Instructions for the task:
Find the lines in the records below that contain "Metrics", and report each of them.

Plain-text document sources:

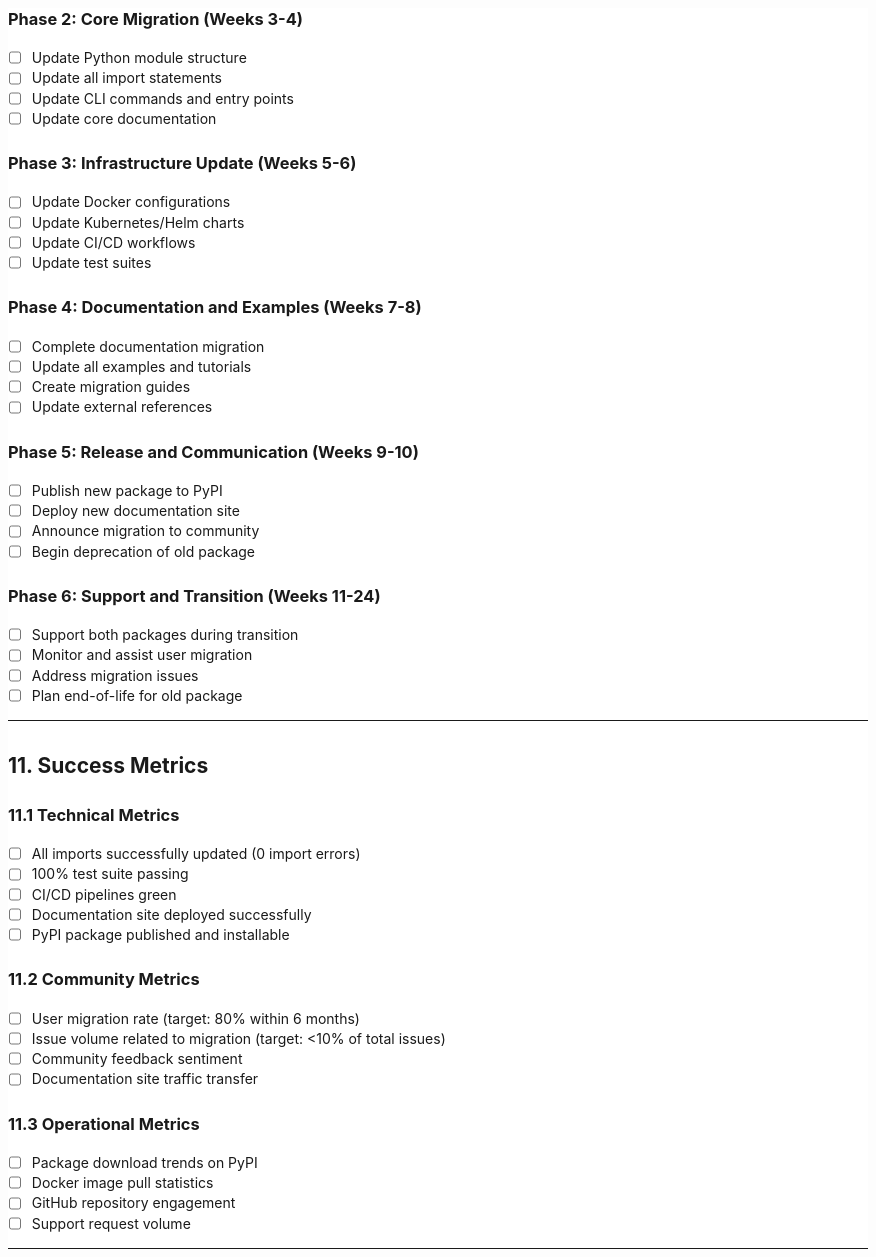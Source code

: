 ### Phase 2: Core Migration (Weeks 3-4)
- [ ] Update Python module structure
- [ ] Update all import statements
- [ ] Update CLI commands and entry points
- [ ] Update core documentation

### Phase 3: Infrastructure Update (Weeks 5-6)
- [ ] Update Docker configurations
- [ ] Update Kubernetes/Helm charts
- [ ] Update CI/CD workflows
- [ ] Update test suites

### Phase 4: Documentation and Examples (Weeks 7-8)
- [ ] Complete documentation migration
- [ ] Update all examples and tutorials
- [ ] Create migration guides
- [ ] Update external references

### Phase 5: Release and Communication (Weeks 9-10)
- [ ] Publish new package to PyPI
- [ ] Deploy new documentation site
- [ ] Announce migration to community
- [ ] Begin deprecation of old package

### Phase 6: Support and Transition (Weeks 11-24)
- [ ] Support both packages during transition
- [ ] Monitor and assist user migration
- [ ] Address migration issues
- [ ] Plan end-of-life for old package

---

## 11. Success Metrics

### 11.1 Technical Metrics
- [ ] All imports successfully updated (0 import errors)
- [ ] 100% test suite passing
- [ ] CI/CD pipelines green
- [ ] Documentation site deployed successfully
- [ ] PyPI package published and installable

### 11.2 Community Metrics
- [ ] User migration rate (target: 80% within 6 months)
- [ ] Issue volume related to migration (target: <10% of total issues)
- [ ] Community feedback sentiment
- [ ] Documentation site traffic transfer

### 11.3 Operational Metrics
- [ ] Package download trends on PyPI
- [ ] Docker image pull statistics
- [ ] GitHub repository engagement
- [ ] Support request volume

---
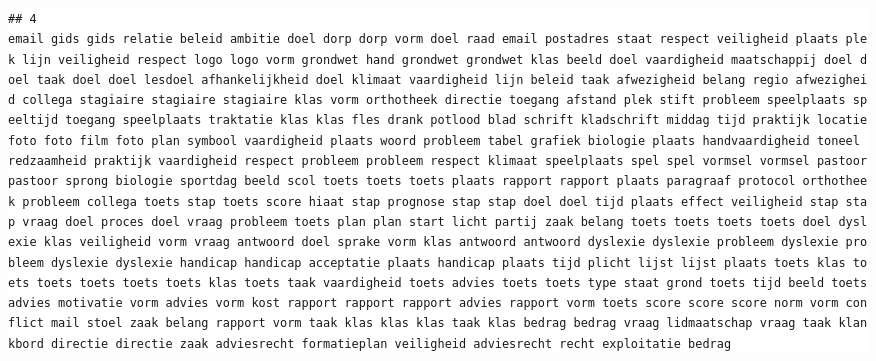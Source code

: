     ## 4                                                                                                                                                                                                                                                                                                                                                                                                                                                                                                                                                                                                                                                                                                                                                                                                                                                                                                                                                                                                                                                                                                                                                                                                                                                                                                                                                                                                                                                                                                                                                                                                                                                                                                                                                                                                            email gids gids relatie beleid ambitie doel dorp dorp vorm doel raad email postadres staat respect veiligheid plaats plek lijn veiligheid respect logo logo vorm grondwet hand grondwet grondwet klas beeld doel vaardigheid maatschappij doel doel taak doel doel lesdoel afhankelijkheid doel klimaat vaardigheid lijn beleid taak afwezigheid belang regio afwezigheid collega stagiaire stagiaire stagiaire klas vorm orthotheek directie toegang afstand plek stift probleem speelplaats speeltijd toegang speelplaats traktatie klas klas fles drank potlood blad schrift kladschrift middag tijd praktijk locatie foto foto film foto plan symbool vaardigheid plaats woord probleem tabel grafiek biologie plaats handvaardigheid toneel redzaamheid praktijk vaardigheid respect probleem probleem respect klimaat speelplaats spel spel vormsel vormsel pastoor pastoor sprong biologie sportdag beeld scol toets toets toets plaats rapport rapport plaats paragraaf protocol orthotheek probleem collega toets stap toets score hiaat stap prognose stap stap doel doel tijd plaats effect veiligheid stap stap vraag doel proces doel vraag probleem toets plan plan start licht partij zaak belang toets toets toets toets doel dyslexie klas veiligheid vorm vraag antwoord doel sprake vorm klas antwoord antwoord dyslexie dyslexie probleem dyslexie probleem dyslexie dyslexie handicap handicap acceptatie plaats handicap plaats tijd plicht lijst lijst plaats toets klas toets toets toets toets toets klas toets taak vaardigheid toets advies toets toets type staat grond toets tijd beeld toets advies motivatie vorm advies vorm kost rapport rapport rapport advies rapport vorm toets score score score norm vorm conflict mail stoel zaak belang rapport vorm taak klas klas klas taak klas bedrag bedrag vraag lidmaatschap vraag taak klankbord directie directie zaak adviesrecht formatieplan veiligheid adviesrecht recht exploitatie bedrag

Your solution:
## 11. Success Metrics
### 11.1 Technical Metrics
### 11.2 Community Metrics
### 11.3 Operational Metrics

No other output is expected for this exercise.